Week 03: Graphing and aggregating#

Learning outcomes#

After completing this lesson students will be able to

  • create basic data visualizations using plotnine

  • build and execute a chain of commands to accomplish a data management task

  • create summary statistics using groupby and aggregate

Preparation#

To follow along with this Lesson, please open the Colab notebook Week 03 Notes. The first code cell of this notebook calls to the remote computer, on which the notebook is running, and installs the necessary packages. For practice, you are repsonible for importing the necessary packages.

Graphing#

The syntax of ggplot#

The reason we use the functions in plotnine is for consistency in the structure of it’s arguments. Here is the bare bones plotting syntax. All capital letter variables are meanto be filled in, but note that not all variables are required for any given plot type. It will take some time and practice to understand which plot types require which variables.

import numpy as np
import pandas as pd
import plotnine as pn
pn.ggplot(data = DF) + pn.geom_PLOTTYPE(pn.aes(x = "X_VAR", y = "Y_VAR", fill = "FILL_VAR", group = "GROUP_VAR"))
  • DF is the name of the DataFrame in which the variables for your plot live

  • PLOTTYPE is the plot type you want to make e.g. histogram, density, boxplot, point

  • *_VAR are variables from the DataFrame; don’t forget the quotes

msleep DataFrame#

We’ll use the msleep DataFrame from the package plotnine.

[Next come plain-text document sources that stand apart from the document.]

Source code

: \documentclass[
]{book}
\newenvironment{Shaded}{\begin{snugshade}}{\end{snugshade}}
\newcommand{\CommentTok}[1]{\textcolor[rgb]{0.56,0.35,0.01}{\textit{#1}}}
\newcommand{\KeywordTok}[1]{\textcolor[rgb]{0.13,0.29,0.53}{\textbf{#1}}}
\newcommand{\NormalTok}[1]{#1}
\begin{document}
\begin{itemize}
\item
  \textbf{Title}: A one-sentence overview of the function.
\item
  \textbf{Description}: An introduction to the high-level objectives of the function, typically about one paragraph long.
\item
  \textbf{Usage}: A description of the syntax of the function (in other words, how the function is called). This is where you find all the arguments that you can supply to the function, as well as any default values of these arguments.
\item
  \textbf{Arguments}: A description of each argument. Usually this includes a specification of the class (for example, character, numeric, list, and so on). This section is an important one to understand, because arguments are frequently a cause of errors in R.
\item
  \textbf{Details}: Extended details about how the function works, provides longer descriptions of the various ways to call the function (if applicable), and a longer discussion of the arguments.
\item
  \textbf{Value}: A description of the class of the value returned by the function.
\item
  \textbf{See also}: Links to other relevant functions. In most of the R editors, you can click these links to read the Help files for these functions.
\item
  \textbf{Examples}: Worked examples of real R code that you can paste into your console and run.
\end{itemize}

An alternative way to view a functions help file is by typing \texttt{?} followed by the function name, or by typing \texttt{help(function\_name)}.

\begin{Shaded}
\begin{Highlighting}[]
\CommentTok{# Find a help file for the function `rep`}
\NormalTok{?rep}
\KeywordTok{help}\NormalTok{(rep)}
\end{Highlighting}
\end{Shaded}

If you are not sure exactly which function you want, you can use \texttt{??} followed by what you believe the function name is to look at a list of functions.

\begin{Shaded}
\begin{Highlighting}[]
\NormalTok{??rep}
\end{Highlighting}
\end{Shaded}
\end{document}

from plotnine.data import msleep

msleep
name genus vore order conservation sleep_total sleep_rem sleep_cycle awake brainwt bodywt
0 Cheetah Acinonyx carni Carnivora lc 12.1 NaN NaN 11.9 NaN 50.000
1 Owl monkey Aotus omni Primates NaN 17.0 1.8 NaN 7.0 0.01550 0.480
2 Mountain beaver Aplodontia herbi Rodentia nt 14.4 2.4 NaN 9.6 NaN 1.350
3 Greater short-tailed shrew Blarina omni Soricomorpha lc 14.9 2.3 0.133333 9.1 0.00029 0.019
4 Cow Bos herbi Artiodactyla domesticated 4.0 0.7 0.666667 20.0 0.42300 600.000
... ... ... ... ... ... ... ... ... ... ... ...
78 Tree shrew Tupaia omni Scandentia NaN 8.9 2.6 0.233333 15.1 0.00250 0.104
79 Bottle-nosed dolphin Tursiops carni Cetacea NaN 5.2 NaN NaN 18.8 NaN 173.330
80 Genet Genetta carni Carnivora NaN 6.3 1.3 NaN 17.7 0.01750 2.000
81 Arctic fox Vulpes carni Carnivora NaN 12.5 NaN NaN 11.5 0.04450 3.380
82 Red fox Vulpes carni Carnivora NaN 9.8 2.4 0.350000 14.2 0.05040 4.230

83 rows × 11 columns

Univariate (one variable)#

categorical variable#

For one categorical variable, possibly the simplest way to present data is in a table. A table for a categorical variables displays the counts of the unique categories in the variable of interest. Consider the variable conservation in the DataFrame msleep. The easiest way to get counts of the categories in the variables conservation is with .value_counts.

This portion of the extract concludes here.